Assigned task: Search the data for the string "Mylord" and gather each line it is in.

Supplied records:
● ● ● ●

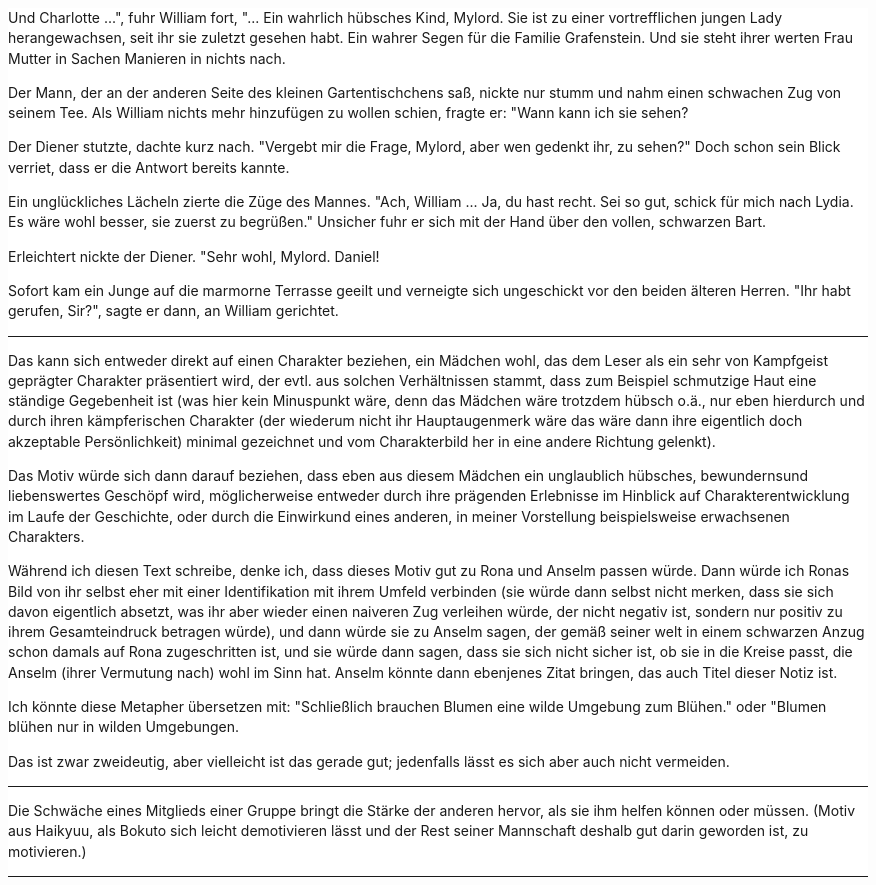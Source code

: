
Und Charlotte ...", fuhr William fort, "... Ein wahrlich hübsches Kind, Mylord. Sie ist zu einer vortrefflichen jungen Lady herangewachsen, seit ihr sie zuletzt gesehen habt. Ein wahrer Segen für die Familie Grafenstein. Und sie steht ihrer werten Frau Mutter in Sachen Manieren in nichts nach.

Der Mann, der an der anderen Seite des kleinen Gartentischchens saß, nickte nur stumm und nahm einen schwachen Zug von seinem Tee. Als William nichts mehr hinzufügen zu wollen schien, fragte er: "Wann kann ich sie sehen?

Der Diener stutzte, dachte kurz nach. "Vergebt mir die Frage, Mylord, aber wen gedenkt ihr, zu sehen?" Doch schon sein Blick verriet, dass er die Antwort bereits kannte.

Ein unglückliches Lächeln zierte die Züge des Mannes. "Ach, William ... Ja, du hast recht. Sei so gut, schick für mich nach Lydia. Es wäre wohl besser, sie zuerst zu begrüßen." Unsicher fuhr er sich mit der Hand über den vollen, schwarzen Bart.

Erleichtert nickte der Diener. "Sehr wohl, Mylord. Daniel!

Sofort kam ein Junge auf die marmorne Terrasse geeilt und verneigte sich ungeschickt vor den beiden älteren Herren. "Ihr habt gerufen, Sir?", sagte er dann, an William gerichtet.

---

Das kann sich entweder direkt auf einen Charakter beziehen, ein Mädchen wohl, das dem Leser als ein sehr von Kampfgeist geprägter Charakter präsentiert wird, der evtl. aus solchen Verhältnissen stammt, dass zum Beispiel schmutzige Haut eine ständige Gegebenheit ist (was hier kein Minuspunkt wäre, denn das Mädchen wäre trotzdem hübsch o.ä., nur eben hierdurch und durch ihren kämpferischen Charakter (der wiederum nicht ihr Hauptaugenmerk wäre das wäre dann ihre eigentlich doch akzeptable Persönlichkeit) minimal gezeichnet und vom Charakterbild her in eine andere Richtung gelenkt).

Das Motiv würde sich dann darauf beziehen, dass eben aus diesem Mädchen ein unglaublich hübsches, bewundernsund liebenswertes Geschöpf wird, möglicherweise entweder durch ihre prägenden Erlebnisse im Hinblick auf Charakterentwicklung im Laufe der Geschichte, oder durch die Einwirkund eines anderen, in meiner Vorstellung beispielsweise erwachsenen Charakters.

Während ich diesen Text schreibe, denke ich, dass dieses Motiv gut zu Rona und Anselm passen würde. Dann würde ich Ronas Bild von ihr selbst eher mit einer Identifikation mit ihrem Umfeld verbinden (sie würde dann selbst nicht merken, dass sie sich davon eigentlich absetzt, was ihr aber wieder einen naiveren Zug verleihen würde, der nicht negativ ist, sondern nur positiv zu ihrem Gesamteindruck betragen würde), und dann würde sie zu Anselm sagen, der gemäß seiner welt in einem schwarzen Anzug schon damals auf Rona zugeschritten ist, und sie würde dann sagen, dass sie sich nicht sicher ist, ob sie in die Kreise passt, die Anselm (ihrer Vermutung nach) wohl im Sinn hat. Anselm könnte dann ebenjenes Zitat bringen, das auch Titel dieser Notiz ist.

Ich könnte diese Metapher übersetzen mit: "Schließlich brauchen Blumen eine wilde Umgebung zum Blühen." oder "Blumen blühen nur in wilden Umgebungen.

Das ist zwar zweideutig, aber vielleicht ist das gerade gut; jedenfalls lässt es sich aber auch nicht vermeiden.

---

Die Schwäche eines Mitglieds einer Gruppe bringt die Stärke der anderen hervor, als sie ihm helfen können oder müssen. (Motiv aus Haikyuu, als Bokuto sich leicht demotivieren lässt und der Rest seiner Mannschaft deshalb gut darin geworden ist, zu motivieren.)

---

● ● ● ●

Problem solution:
Und Charlotte ...", fuhr William fort, "... Ein wahrlich hübsches Kind, Mylord. Sie ist zu einer vortrefflichen jungen Lady herangewachsen, seit ihr sie zuletzt gesehen habt. Ein wahrer Segen für die Familie Grafenstein. Und sie steht ihrer werten Frau Mutter in Sachen Manieren in nichts nach.
Der Diener stutzte, dachte kurz nach. "Vergebt mir die Frage, Mylord, aber wen gedenkt ihr, zu sehen?" Doch schon sein Blick verriet, dass er die Antwort bereits kannte.
Erleichtert nickte der Diener. "Sehr wohl, Mylord. Daniel!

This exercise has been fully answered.